| WORK INSTRUCTIONS |
Lift out all lines below that contain "subsection".

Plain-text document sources
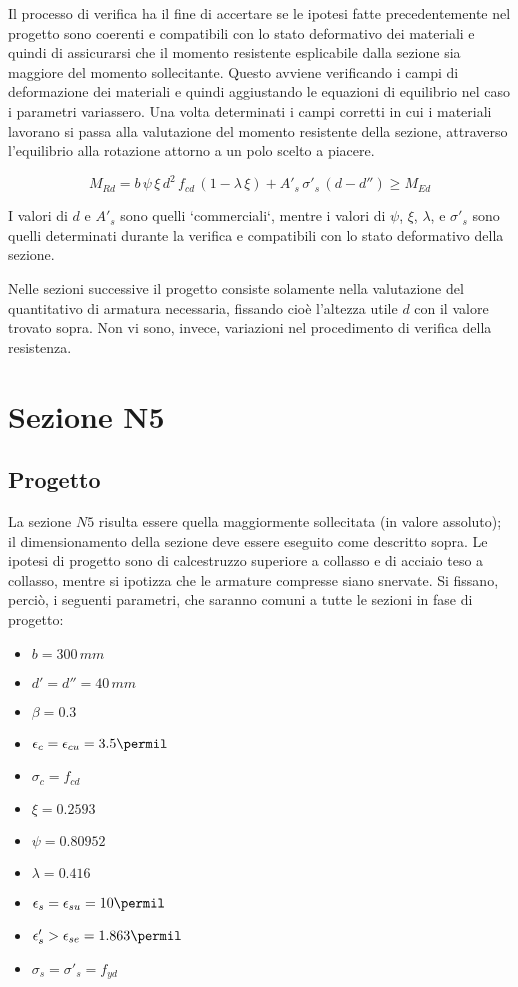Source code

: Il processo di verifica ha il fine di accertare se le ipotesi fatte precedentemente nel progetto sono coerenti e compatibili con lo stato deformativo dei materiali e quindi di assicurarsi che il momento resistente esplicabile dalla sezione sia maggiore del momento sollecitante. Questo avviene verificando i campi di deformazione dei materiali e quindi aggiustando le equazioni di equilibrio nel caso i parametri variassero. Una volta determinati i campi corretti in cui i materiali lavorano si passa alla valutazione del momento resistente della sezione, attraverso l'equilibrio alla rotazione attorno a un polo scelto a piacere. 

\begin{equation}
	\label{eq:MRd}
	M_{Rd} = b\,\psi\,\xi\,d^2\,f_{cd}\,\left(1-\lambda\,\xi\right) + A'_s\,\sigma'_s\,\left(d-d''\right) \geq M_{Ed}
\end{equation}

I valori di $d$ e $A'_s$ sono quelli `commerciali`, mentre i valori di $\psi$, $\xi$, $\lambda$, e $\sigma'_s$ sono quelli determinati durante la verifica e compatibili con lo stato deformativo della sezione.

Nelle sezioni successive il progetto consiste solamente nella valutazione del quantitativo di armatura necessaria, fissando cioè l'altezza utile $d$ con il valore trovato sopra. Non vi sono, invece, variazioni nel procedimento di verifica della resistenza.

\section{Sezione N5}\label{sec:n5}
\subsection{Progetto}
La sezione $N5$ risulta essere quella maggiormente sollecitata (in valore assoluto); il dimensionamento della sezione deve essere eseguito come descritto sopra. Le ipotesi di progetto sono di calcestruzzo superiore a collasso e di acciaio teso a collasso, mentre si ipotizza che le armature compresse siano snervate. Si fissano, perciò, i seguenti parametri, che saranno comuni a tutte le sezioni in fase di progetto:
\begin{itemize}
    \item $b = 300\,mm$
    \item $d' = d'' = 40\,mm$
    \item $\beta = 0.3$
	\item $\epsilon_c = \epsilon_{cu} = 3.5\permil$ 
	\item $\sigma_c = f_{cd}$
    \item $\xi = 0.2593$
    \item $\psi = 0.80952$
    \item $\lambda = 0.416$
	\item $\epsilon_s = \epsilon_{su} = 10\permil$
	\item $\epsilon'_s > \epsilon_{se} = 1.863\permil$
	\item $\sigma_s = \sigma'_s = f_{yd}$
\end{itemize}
--
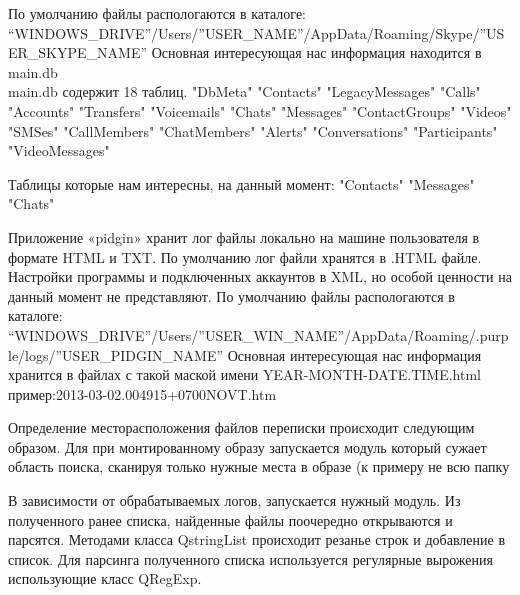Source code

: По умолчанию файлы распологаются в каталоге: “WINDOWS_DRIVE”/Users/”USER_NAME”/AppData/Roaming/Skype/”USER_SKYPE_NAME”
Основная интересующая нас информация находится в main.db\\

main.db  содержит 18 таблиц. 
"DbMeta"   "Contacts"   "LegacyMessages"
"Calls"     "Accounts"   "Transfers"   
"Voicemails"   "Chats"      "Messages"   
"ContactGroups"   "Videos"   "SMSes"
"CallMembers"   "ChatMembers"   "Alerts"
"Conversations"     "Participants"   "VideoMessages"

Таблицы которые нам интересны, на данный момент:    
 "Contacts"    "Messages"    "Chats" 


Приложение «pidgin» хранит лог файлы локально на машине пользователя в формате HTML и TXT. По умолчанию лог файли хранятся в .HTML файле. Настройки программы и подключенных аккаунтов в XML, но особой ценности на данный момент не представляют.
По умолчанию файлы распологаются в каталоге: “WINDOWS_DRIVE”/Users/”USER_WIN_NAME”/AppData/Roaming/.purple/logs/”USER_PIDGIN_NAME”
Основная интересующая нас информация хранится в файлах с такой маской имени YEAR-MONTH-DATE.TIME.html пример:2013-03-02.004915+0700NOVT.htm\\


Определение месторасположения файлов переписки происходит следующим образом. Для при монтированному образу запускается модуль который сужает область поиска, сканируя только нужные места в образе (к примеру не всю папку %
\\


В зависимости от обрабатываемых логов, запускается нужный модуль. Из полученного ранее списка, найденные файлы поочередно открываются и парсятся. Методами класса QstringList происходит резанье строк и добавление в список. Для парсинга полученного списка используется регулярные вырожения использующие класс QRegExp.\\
...
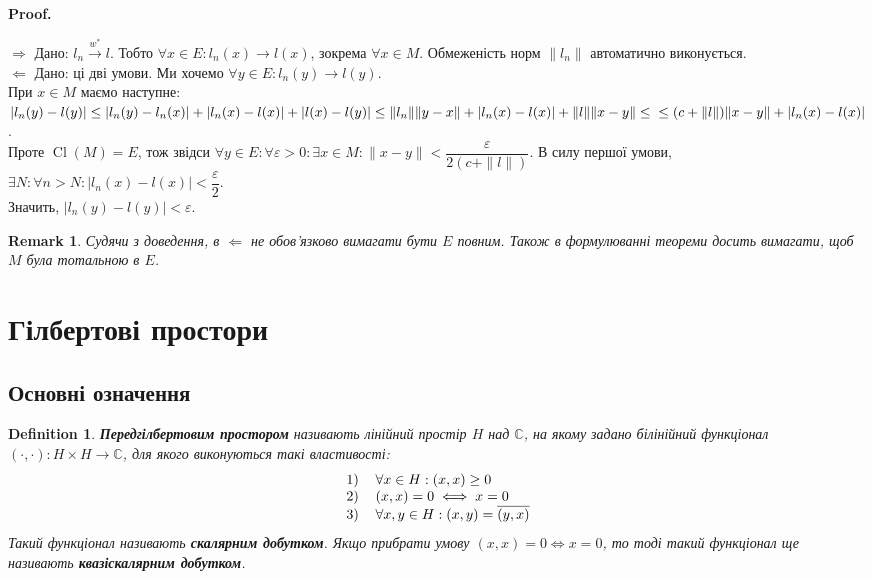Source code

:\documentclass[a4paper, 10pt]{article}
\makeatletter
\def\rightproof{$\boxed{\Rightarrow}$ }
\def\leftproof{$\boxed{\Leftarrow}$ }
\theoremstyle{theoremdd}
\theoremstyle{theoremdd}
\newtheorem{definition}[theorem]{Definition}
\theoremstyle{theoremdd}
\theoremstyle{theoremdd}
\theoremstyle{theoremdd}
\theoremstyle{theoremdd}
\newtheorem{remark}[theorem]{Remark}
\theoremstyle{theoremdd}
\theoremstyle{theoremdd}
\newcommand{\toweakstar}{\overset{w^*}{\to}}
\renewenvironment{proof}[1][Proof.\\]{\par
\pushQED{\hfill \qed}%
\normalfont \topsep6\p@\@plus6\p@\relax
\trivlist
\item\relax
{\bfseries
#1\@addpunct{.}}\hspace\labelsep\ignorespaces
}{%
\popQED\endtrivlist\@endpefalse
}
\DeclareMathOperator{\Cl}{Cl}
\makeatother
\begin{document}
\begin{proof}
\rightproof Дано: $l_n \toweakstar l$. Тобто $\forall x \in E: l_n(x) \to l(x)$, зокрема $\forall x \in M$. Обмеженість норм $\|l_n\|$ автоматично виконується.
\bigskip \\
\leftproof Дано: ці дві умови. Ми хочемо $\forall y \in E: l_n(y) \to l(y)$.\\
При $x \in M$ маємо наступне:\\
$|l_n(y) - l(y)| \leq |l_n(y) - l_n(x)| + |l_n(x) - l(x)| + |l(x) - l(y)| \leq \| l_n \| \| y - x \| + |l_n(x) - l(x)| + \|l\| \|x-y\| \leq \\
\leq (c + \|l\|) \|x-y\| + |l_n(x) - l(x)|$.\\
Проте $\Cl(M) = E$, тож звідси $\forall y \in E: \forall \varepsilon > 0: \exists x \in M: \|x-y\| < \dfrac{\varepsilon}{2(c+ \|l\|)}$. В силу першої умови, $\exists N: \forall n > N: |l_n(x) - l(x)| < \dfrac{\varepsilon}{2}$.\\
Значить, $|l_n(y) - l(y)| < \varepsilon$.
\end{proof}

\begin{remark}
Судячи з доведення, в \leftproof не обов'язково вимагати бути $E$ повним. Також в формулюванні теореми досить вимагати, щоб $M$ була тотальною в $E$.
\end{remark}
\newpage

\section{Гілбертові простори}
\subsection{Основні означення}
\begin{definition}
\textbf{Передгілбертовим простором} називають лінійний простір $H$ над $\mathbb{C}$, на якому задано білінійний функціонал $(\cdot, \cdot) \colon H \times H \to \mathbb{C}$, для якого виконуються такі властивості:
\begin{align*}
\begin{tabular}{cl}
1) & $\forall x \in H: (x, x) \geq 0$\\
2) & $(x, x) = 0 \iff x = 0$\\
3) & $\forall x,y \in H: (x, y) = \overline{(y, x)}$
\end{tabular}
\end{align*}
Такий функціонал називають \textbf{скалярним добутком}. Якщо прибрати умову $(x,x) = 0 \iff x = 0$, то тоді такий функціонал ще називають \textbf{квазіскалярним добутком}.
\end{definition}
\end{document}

| SOLUTION TO THIS EXERCISE |
\subsection{Progetto}
\subsection{Основні означення}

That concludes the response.